As the new faculty director of the Institute for Business Innovation (IBI), Professor David Teece is aiming his sights on launching new programs focused on intellectual property and online education as part of an effort to bring management and innovation closer together.

Teece succeeds Haas Professor Michael Katz, who left to take a three-year post on the UC Berkeley Budget Committee. Teece was joined at IBI in August by new Executive Director Maria Carkovic, who brings a global perspective to the institute. Carkovic previously served as director of Brown University's Program in Commerce, Organizations, and Entrepreneurship and taught International Trade and Global Macroeconomics at Brown.

The Institute of Business Innovation is an umbrella organization that promotes interdisciplinary research, instruction, and corporate outreach on matters related to innovation, entrepreneurship, and technology. It oversees and provides strategic direction for the Lester Center for Entrepreneurship; Fisher Center for Management and Technology; and Garwood Center for Corporate Innovation, which includes Haas@Work and the school's Open Innovation Program.

With IBI's support, the Garwood Center has sent out a call to faculty for proposals to receive grant money for innovation-related research. IBI also is developing a signature annual event on entrepreneurship and innovation that would involve the Lester and Garwood centers.

"We aim to rejuvenate existing programs and launch new ones focused on intellectual capital," saysTeece, a world-recognized authority on strategy and innovation, who served as director of IBI's predecessor organization from 1982 to 2009.  "I also want to explore the online world, particularly online education, innovation, and the management of technology, and how we can potentially assist the university in its effort there." These programs will involve additional fundraising, Teece says.

Teece has been a leading force in the study of intellectual capital and its relationship to management practices. "The American economy depends increasingly on intangible assets, whether it's in the tech industry, entertainment, or great brands," Teece says. "Yet in business school we tend to focus on how to manage tangible assets."

He envisions a program focused on intellectual capital that involves more research, PhD students, and outreach to the business community.

Teece also wants to raise the profile of existing programs and activities, including Berkeley Skydeck, an interdisciplinary business accelerator, and the Berkeley Open Innovation Forum, which brings companies from diverse industries together to share ideas on open innovation that was started by Adjunct Professor Henry Chesbrough, PhD 97, executive director of the Garwood Center for Corporate Innovation.

Teece will be building on a long history of success at the institute and its predecessors, he notes. The institute's history dates back to the 1960s, when its predecessor, the Center for Management and Research Science, was blazing new trails exploring the applications of computing to business management.

When Teece took the helm of the center in 1982, its heyday had passed and it had a tiny budget.
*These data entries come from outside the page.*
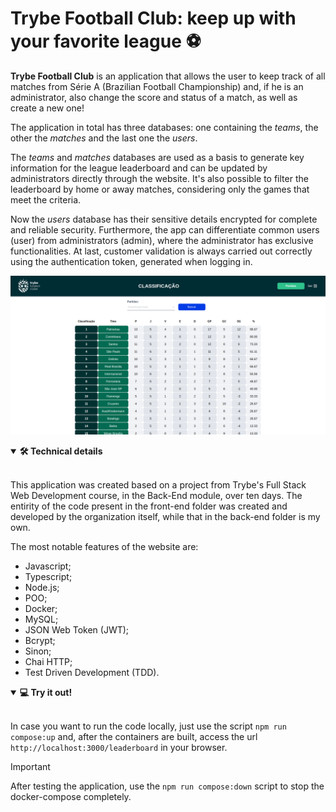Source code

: # Trybe Football Club: keep up with your favorite league ⚽

**Trybe Football Club** is an application that allows the user to keep track of all matches from Série A (Brazilian Football Championship) and, if he is an administrator, also change the score and status of a match, as well as create a new one!

The application in total has three databases: one containing the *teams*, the other the *matches* and the last one the *users*.

The *teams* and *matches* databases are used as a basis to generate key information for the league leaderboard and can be updated by administrators directly through the website. It's also possible to filter the leaderboard by home or away matches, considering only the games that meet the criteria.

Now the *users* database has their sensitive details encrypted for complete and reliable security. Furthermore, the app can differentiate common users (user) from administrators (admin), where the administrator has exclusive functionalities. At last, customer validation is always carried out correctly using the authentication token, generated when logging in.

![Front end part of the app](./front-example.png)

<details open>
<summary><strong>🛠 Technical details</strong></summary><br />

  This application was created based on a project from Trybe's Full Stack Web Development course, in the Back-End module, over ten days. The entirity of the code present in the front-end folder was created and developed by the organization itself, while that in the back-end folder is my own.

  The most notable features of the website are:

  - Javascript;
  - Typescript;
  - Node.js;
  - POO;
  - Docker;
  - MySQL;
  - JSON Web Token (JWT);
  - Bcrypt;
  - Sinon;
  - Chai HTTP;
  - Test Driven Development (TDD).
</details>

<details open>
<summary><strong>💻 Try it out!</strong></summary><br />

In case you want to run the code locally, just use the script `npm run compose:up` and, after the containers are built, access the url `http://localhost:3000/leaderboard` in your browser. 
</details>

> [!IMPORTANT]
> After testing the application, use the `npm run compose:down` script to stop the docker-compose completely.

<!-- # Trybe Futebol Clube: por dentro de seu campeonato favorito ⚽

**Trybe Futebol Clube** é uma aplicação que permite ao usuário acompanhar todas as partidas da Série A do Campeonato Brasileiro de Futebol e, caso seja um administrador, também é possível alterar o placar e status de uma partida, assim como criar uma nova!

A aplicação no total possui três bancos de dados: um com os **times**, outro com  as **partidas** e um último para os **usuários**.

Os bancos de dados dos times e partidas são utilizados como base para gerar as informações fundamentais da tabela de classificação e podem ser atualizados pelos administradores diretamente pelo site. Nessa mesma tabela, é possível filtrar a classificação dos times por partidas como mandantes ou visitantes, contabilizando apenas os jogos que cumprem essa restrição.

O banco com os usuários do site possui seus detalhes sensíveis criptografados para uma segurança completa e confiável. Ainda nesse banco, pode-se diferenciar usuários comuns (user) de administradores (admin), onde o administrador possui funcionalidades exclusivas. Por fim, sempre é realizada corretamente a validação do cliente através do token de autenticação, gerado ao fazer login.

![Exemplo app front](./front-example.png)

<details open>
<summary><strong>🛠 Detalhes técnicos</strong></summary><br />

  Essa aplicação foi realizada a partir de um projeto do curso de Desenvolvimento Web Full Stack da Trybe, no módulo de Back-End, durante dez dias. O código presente na pasta de front-end foi criado e desenvolvido pela própria organização, enquanto o da pasta de back-end é majoritariamente de autoria própria.

  As competências mais notáveis do website são:

  - Javascript;
  - Typescript;
  - Node.js;
  - POO;
  - Docker;
  - MySQL;
  - JSON Web Token (JWT);
  - Bcrypt;
  - Sinon;
  - Chai HTTP;
  - Test Driven Development (TDD).
</details>

<details open>
<summary><strong>💻 Teste a aplicação!</strong></summary><br />

Caso queira rodar a aplicação localmente, basta utilizar o script `npm run compose:up` e, após os containers serem construídos, acessar a url `http://localhost:3000/leaderboard` em seu navegador.
</details>

> [!IMPORTANT]
> Após testar a aplicação, utilize o script `npm run compose:down` para encerrar o docker-compose completamente.
--!>
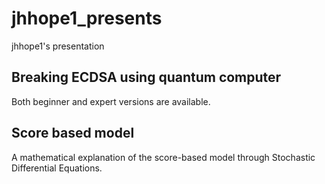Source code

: # jhhope1_presents

jhhope1's presentation

## Breaking ECDSA using quantum computer

Both beginner and expert versions are available.

## Score based model

A mathematical explanation of the score-based model through Stochastic Differential Equations.
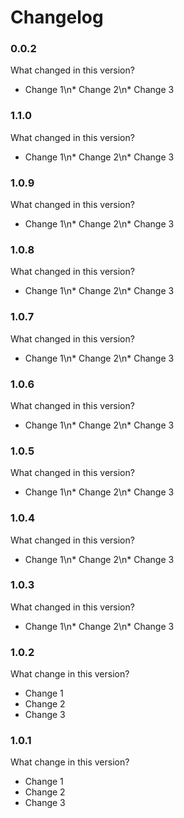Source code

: # Changelog

### 0.0.2

What changed in this version?

* Change 1\n* Change 2\n* Change 3

### 1.1.0

What changed in this version?

* Change 1\n* Change 2\n* Change 3

### 1.0.9

What changed in this version?

* Change 1\n* Change 2\n* Change 3

### 1.0.8

What changed in this version?

* Change 1\n* Change 2\n* Change 3

### 1.0.7

What changed in this version?

* Change 1\n* Change 2\n* Change 3

### 1.0.6

What changed in this version?

* Change 1\n* Change 2\n* Change 3

### 1.0.5

What changed in this version?

* Change 1\n* Change 2\n* Change 3

### 1.0.4

What changed in this version?

* Change 1\n* Change 2\n* Change 3

### 1.0.3

What changed in this version?

* Change 1\n* Change 2\n* Change 3

### 1.0.2

What change in this version?

* Change 1
* Change 2
* Change 3

### 1.0.1

What change in this version?

* Change 1
* Change 2
* Change 3
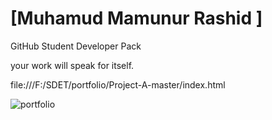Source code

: # [Muhamud Mamunur Rashid ]

GitHub Student Developer Pack

your work will speak for itself.

file:///F:/SDET/portfolio/Project-A-master/index.html 




![portfolio](https://user-images.githubusercontent.com/78067017/152632129-81ea159f-223e-475c-95e1-fac7ad554816.PNG)
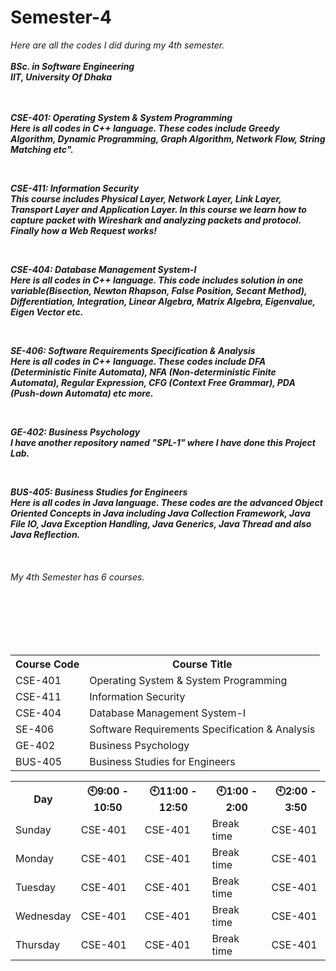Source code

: # Semester-4
<i>Here are all the codes I did during my 4th semester.<i><br><br>
<b>BSc. in Software Engineering</b><br>
<b>IIT, University Of Dhaka<b>
<br>
<br>
<br>

<p>
  <b>CSE-401: Operating System & System Programming </b><br>
  Here is all codes in C++ language. These codes include Greedy Algorithm, Dynamic Programming, Graph Algorithm, Network Flow, String Matching etc".
</p>  

<br>
<p>
  <b>CSE-411: Information Security </b><br>
  This course includes Physical Layer, Network Layer, Link Layer, Transport Layer and Application Layer. In this course we learn how to capture packet with Wireshark and analyzing packets and protocol. Finally  how a Web Request works!
</p>  

<br>

<p>
  <b>CSE-404: Database Management System-I </b><br>
  Here is all codes in C++ language. This code includes solution in one variable(Bisection, Newton Rhapson, False Position, Secant Method), Differentiation, Integration, Linear Algebra, Matrix Algebra, Eigenvalue, Eigen Vector etc. 
</p>

<br> 

<p>
  <b>SE-406: Software Requirements Specification & Analysis </b><br>
  Here is all codes in C++ language. These codes include DFA (Deterministic Finite Automata), NFA (Non-deterministic Finite Automata), Regular Expression, CFG (Context Free Grammar), PDA (Push-down Automata) etc more.
</p>  

<br> 

<p>
  <b>GE-402: Business Psychology </b><br>
  I have another repository named "SPL-1" where I have done this Project Lab. 
</p>  

<br>

<p>
  <b>BUS-405: Business Studies for Engineers </b><br>
  Here is all codes in Java language. These codes are the advanced Object Oriented Concepts in Java including Java Collection Framework, Java File IO, Java Exception Handling, Java Generics, Java Thread and also Java Reflection.
</p>  

<br>

<p>
<h6>My 4th Semester has 6 courses.</h6>
<table>
  <tr>
    <th>Course Code</th>
    <th>Course Title</th>
  </tr>
  <tr>
    <td>CSE-401</td>
    <td>Operating System & System Programming</td>
  </tr>
  <tr>
    <td>CSE-411</td>
    <td>Information Security </td>
  </tr>
  <tr>
    <td>CSE-404</td>
    <td>Database Management System-I</td>
  </tr>
  <tr>
    <td>SE-406</td>
    <td>Software Requirements Specification & Analysis</td>
  </tr>
  <tr>
    <td>GE-402</td>
    <td>Business Psychology</td>
  </tr>
  <tr>
    <td>BUS-405</td>
    <td>Business Studies for Engineers</td>
  </tr>


  <br>
  <br>

  <br>
  <br>

  <table>
  <tr>
    <th>Day</th>
    <th>🕙9:00 - 10:50</th>
    <th>🕙11:00 - 12:50</th>
    <th>🕙1:00 - 2:00</th>
    <th>🕙2:00 - 3:50</th>
  </tr>
  <tr>
    <td>Sunday</td>
    <td>CSE-401</td>
    <td>CSE-401</td>
    <td>Break time</td>
    <td>CSE-401</td>
  </tr>
  <tr>
    <td>Monday</td>
    <td>CSE-401</td>
    <td>CSE-401</td>
    <td>Break time</td>
    <td>CSE-401</td>
  </tr>
  <tr>
    <td>Tuesday</td>
    <td>CSE-401</td>
    <td>CSE-401</td>
    <td>Break time</td>
    <td>CSE-401</td>
  </tr>
  <tr>
    <td>Wednesday</td>
    <td>CSE-401</td>
    <td>CSE-401</td>
    <td>Break time</td>
    <td>CSE-401</td>
  </tr>
  <tr>
    <td>Thursday</td>
    <td>CSE-401</td>
    <td>CSE-401</td>
    <td>Break time</td>
    <td>CSE-401</td>
  </tr>
  
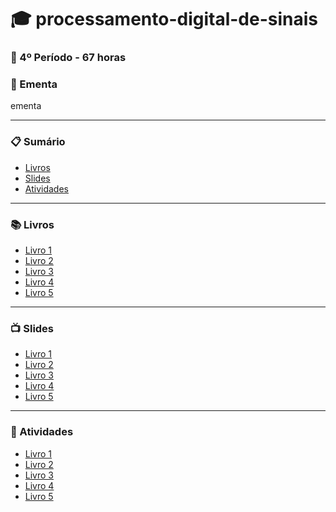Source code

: 
# :mortar_board: processamento-digital-de-sinais
### :date: 4º Período - 67 horas

### :scroll: Ementa

ementa

---

### :clipboard: Sumário

- [Livros](#books-livros)
- [Slides](#tv-slides)
- [Atividades](#pencil-atividades)

---

### :books: Livros

- [Livro 1]()
- [Livro 2]()
- [Livro 3]()
- [Livro 4]()
- [Livro 5]()

---

### :tv: Slides

- [Livro 1]()
- [Livro 2]()
- [Livro 3]()
- [Livro 4]()
- [Livro 5]()

---

### :pencil: Atividades

- [Livro 1]()
- [Livro 2]()
- [Livro 3]()
- [Livro 4]()
- [Livro 5]()
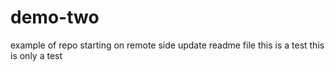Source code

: # demo-two
example of repo starting on remote side
update readme file
this is a test this is only a test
He stepped up its stature by launching an annual event called the Consortium on Competitiveness aimed at pursuing a deeper understanding of the failures of the U.S. economy and attracting close to $20 million in grant money and donations over the next two decades. Those funds helped launch the Lester Center for Entrepreneurship, the Garwood Center for Corporate Innovation, and other programs.

"Berkeley-Haas has led the way in research on entrepreneurship and innovation for decades," Teece says. "We want to make sure the public and business community know this and that we continue to be at the forefront in these fields."